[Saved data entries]
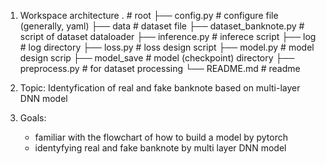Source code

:1. Workspace architecture
.				# root
├── config.py			# configure file (generally, yaml)
├── data			# dataset file
├── dataset_banknote.py		# script of dataset dataloader
├── inference.py		# inferece script
├── log				# log directory
├── loss.py			# loss design script
├── model.py			# model design scrip
├── model_save			# model (checkpoint) directory
├── preprocess.py		# for dataset processing
└── README.md			# readme

2. Topic: Identyfication of real and fake banknote based on multi-layer DNN model
3. Goals:
	- familiar with the flowchart of how to build a model by pytorch
	- identyfying real and fake banknote by multi layer DNN model

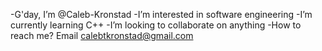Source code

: -G'day, I’m @Caleb-Kronstad
-I’m interested in software engineering
-I’m currently learning C++
-I’m looking to collaborate on anything
-How to reach me? Email calebtkronstad@gmail.com
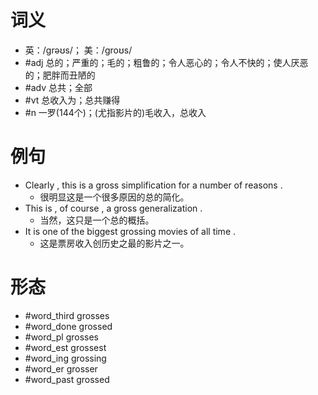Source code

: # 词义
- 英：/ɡrəʊs/； 美：/ɡroʊs/
- #adj 总的；严重的；毛的；粗鲁的；令人恶心的；令人不快的；使人厌恶的；肥胖而丑陋的
- #adv 总共；全部
- #vt 总收入为；总共赚得
- #n 一罗(144个)；(尤指影片的)毛收入，总收入
# 例句
- Clearly , this is a gross simplification for a number of reasons .
	- 很明显这是一个很多原因的总的简化。
- This is , of course , a gross generalization .
	- 当然，这只是一个总的概括。
- It is one of the biggest grossing movies of all time .
	- 这是票房收入创历史之最的影片之一。
# 形态
- #word_third grosses
- #word_done grossed
- #word_pl grosses
- #word_est grossest
- #word_ing grossing
- #word_er grosser
- #word_past grossed
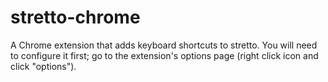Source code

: # stretto-chrome
A Chrome extension that adds keyboard shortcuts to stretto. You will need to configure it first; go to the extension's options page (right click icon and click "options").
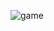 ![game](https://user-images.githubusercontent.com/80582110/118378433-19376400-b5e9-11eb-9dfd-4cac55a81ccd.png)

▸ **TASK REQUIREMENTS**
Every line above in which the word "layer" occurs is to be copied.

▸ **RESPONSE TO THIS EXERCISE**
2. Topic: Identyfication of real and fake banknote based on multi-layer DNN model
	- identyfying real and fake banknote by multi layer DNN model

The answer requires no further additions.